Data Mining in MATLAB: 2007a

Showing posts with label 2007a. Show all posts

Sunday, April 08, 2007

Getting Data Into MATLAB Using textread

Before any analysis can be performed in MATLAB, the data must somehow be imported. MATLAB offers a number of functions for data import (dlmread, fscanf, xlsread, etc.- try help iofun for more information), which the reader should explore. In my work, I tend to work with other software systems (relational databases and statistical packages) which can export data to text files.

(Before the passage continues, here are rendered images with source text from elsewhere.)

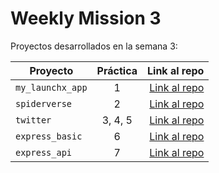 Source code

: # Weekly Mission 3

Proyectos desarrollados en la semana 3:

| Proyecto | Práctica | Link al repo |
| ------------- |:-------------:| -----:|
|`my_launchx_app`|1|[Link al repo](https://github.com/JorgeRodriguez1998/my_launchx_app)|
|`spiderverse`|2|[Link al repo](https://github.com/JorgeRodriguez1998/spiderverse)|
|`twitter`|3, 4, 5|[Link al repo](https://github.com/JorgeRodriguez1998/twitter)|
|`express_basic`|6|[Link al repo](https://github.com/LaunchX-InnovaccionVirtual/MissionNodeJS)|
|`express_api`|7|[Link al repo](https://github.com/LaunchX-InnovaccionVirtual/MissionNodeJS)|
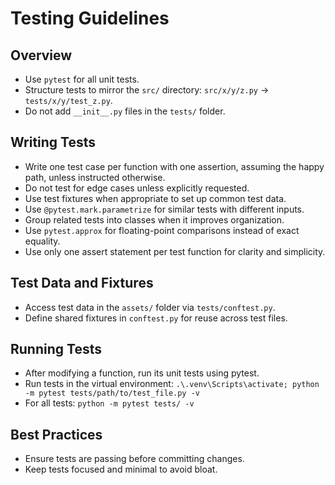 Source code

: # Testing Guidelines

## Overview

- Use `pytest` for all unit tests.
- Structure tests to mirror the `src/` directory: `src/x/y/z.py` → `tests/x/y/test_z.py`.
- Do not add `__init__.py` files in the `tests/` folder.

## Writing Tests

- Write one test case per function with one assertion, assuming the happy path, unless instructed otherwise.
- Do not test for edge cases unless explicitly requested.
- Use test fixtures when appropriate to set up common test data.
- Use `@pytest.mark.parametrize` for similar tests with different inputs.
- Group related tests into classes when it improves organization.
- Use `pytest.approx` for floating-point comparisons instead of exact equality.
- Use only one assert statement per test function for clarity and simplicity.

## Test Data and Fixtures

- Access test data in the `assets/` folder via `tests/conftest.py`.
- Define shared fixtures in `conftest.py` for reuse across test files.

## Running Tests

- After modifying a function, run its unit tests using pytest.
- Run tests in the virtual environment: `.\.venv\Scripts\activate; python -m pytest tests/path/to/test_file.py -v`
- For all tests: `python -m pytest tests/ -v`

## Best Practices

- Ensure tests are passing before committing changes.
- Keep tests focused and minimal to avoid bloat.
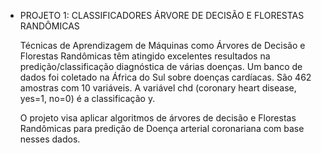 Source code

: - PROJETO 1: CLASSIFICADORES ÁRVORE DE DECISÃO E FLORESTAS RANDÔMICAS

    Técnicas de Aprendizagem de Máquinas como Árvores de Decisão e Florestas Randômicas têm
    atingido excelentes resultados na predição/classificação diagnóstica de várias doenças. Um banco
    de dados foi coletado na África do Sul sobre doenças cardíacas. São 462 amostras com 10 variáveis.
    A variável chd (coronary heart disease, yes=1, no=0) é a classificação y.

    O projeto visa aplicar algoritmos de árvores de decisão e Florestas Randômicas para predição de
    Doença arterial coronariana com base nesses dados.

I have found it convenient for my purposes to convert all categorical data to numeric form (dummy variables or integer codes) in the originating system, and then to dump the data to a tab-delimited text file for consumption by MATLAB.

Below is a typical textread call, from one of my recent projects (Web formatting necessitates breaking this up: it is supposed to be a single line of code):

A = ...
textread('F:\MyFile.dat','',-1,'delimiter','\t', ...
'headerlines',1,'emptyvalue',NaN);

An explanation of each textread parameter being used follows:

A is the variable containing the data after it is loaded from disk.

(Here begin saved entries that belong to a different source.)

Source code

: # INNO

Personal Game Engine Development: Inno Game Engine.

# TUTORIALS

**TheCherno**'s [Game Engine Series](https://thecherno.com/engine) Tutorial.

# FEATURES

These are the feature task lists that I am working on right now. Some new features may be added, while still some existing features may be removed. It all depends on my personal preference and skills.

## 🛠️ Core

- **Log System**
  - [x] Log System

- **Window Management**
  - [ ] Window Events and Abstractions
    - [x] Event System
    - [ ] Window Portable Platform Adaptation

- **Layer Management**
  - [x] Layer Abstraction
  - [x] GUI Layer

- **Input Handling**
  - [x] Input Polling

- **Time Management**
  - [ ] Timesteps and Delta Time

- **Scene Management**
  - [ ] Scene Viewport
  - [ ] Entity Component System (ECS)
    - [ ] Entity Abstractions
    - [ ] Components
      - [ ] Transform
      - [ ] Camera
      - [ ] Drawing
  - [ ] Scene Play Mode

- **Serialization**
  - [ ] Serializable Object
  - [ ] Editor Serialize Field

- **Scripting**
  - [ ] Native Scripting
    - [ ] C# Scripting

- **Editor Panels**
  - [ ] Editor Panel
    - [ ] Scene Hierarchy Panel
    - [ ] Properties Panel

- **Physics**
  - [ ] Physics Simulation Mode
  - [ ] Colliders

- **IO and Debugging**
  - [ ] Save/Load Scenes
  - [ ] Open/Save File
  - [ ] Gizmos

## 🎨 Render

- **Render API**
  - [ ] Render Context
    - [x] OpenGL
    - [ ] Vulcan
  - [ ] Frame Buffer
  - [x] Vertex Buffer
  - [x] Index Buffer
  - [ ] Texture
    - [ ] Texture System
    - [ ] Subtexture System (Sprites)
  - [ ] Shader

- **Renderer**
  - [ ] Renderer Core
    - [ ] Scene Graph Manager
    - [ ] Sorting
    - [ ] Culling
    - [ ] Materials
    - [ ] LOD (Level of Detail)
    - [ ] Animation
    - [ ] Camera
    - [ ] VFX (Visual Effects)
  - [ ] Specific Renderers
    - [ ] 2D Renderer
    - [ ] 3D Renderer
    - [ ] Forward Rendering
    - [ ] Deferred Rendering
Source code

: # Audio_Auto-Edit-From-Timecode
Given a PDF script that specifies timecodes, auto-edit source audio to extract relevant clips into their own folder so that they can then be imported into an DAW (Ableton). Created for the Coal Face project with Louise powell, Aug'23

'F:\MyFile.dat' is the fully qualified name of the file being loaded.

The empty string indicates that no format string is being used.

The -1 indicates that all rows of data are to be loaded. To load some specific fraction of all rows, change this value to the number of rows to be loaded.

All parameters after this point come in pairs.

The 'delimiter' indicates that the data is delimited (as opposed to fixed-width). The '\t' lets textread know that the delimiter is the tab character. Comma-delimited .CSV files, for instance, would use 'delimiter',',' instead.

Next is the parameter pair 'headerlines',1, which tells textread to ignore the first row (it contains column headers).

Last, the parameter pair 'emptyvalue',NaN indicates that any missing values should be represented in the resulting MATLAB matrix as NaN ("not-a-number") values. Other values could be used. Some analysts are accustomed to using values like -99, -9999, etc., although it is generally the convention in MATLAB to use NaN to represent missing values.

I use a separate chunk of code to read in the header line and digest the variable names. Some MATLAB programmers prefer using cell arrays instead. Yet a third possibility of dealing with variable names is to use the categorical arrays and dataset arrays from the Statistics Toolbox (new with MATLAB version 2007a), but I haven't had a chance to explore them yet.

Saturday, March 03, 2007

MATLAB 2007a Released

The latest version of MATLAB, 2007a, has been released. While some changes to base MATLAB are of interest to data miners (multi-threading, in particular), owners of the Statistics Toolbox receive a number of new features in this major upgrade.

First, the Statistics Toolbox makes new data structures available for categorical data (categorical arrays) and mixed-type data (dataset arrays). Most MATLAB users performing statistical analysis or data mining tend to store their data in numerical matrices (my preference) or cell arrays. Using ordinary matrices requires the programmer/analyst to manage things like variable names. Cell arrays deal with the variable name issue, but preclude some of the nice things about using MATLAB matrices. Hopefully these new structures make statistical analysis in MATLAB more natural.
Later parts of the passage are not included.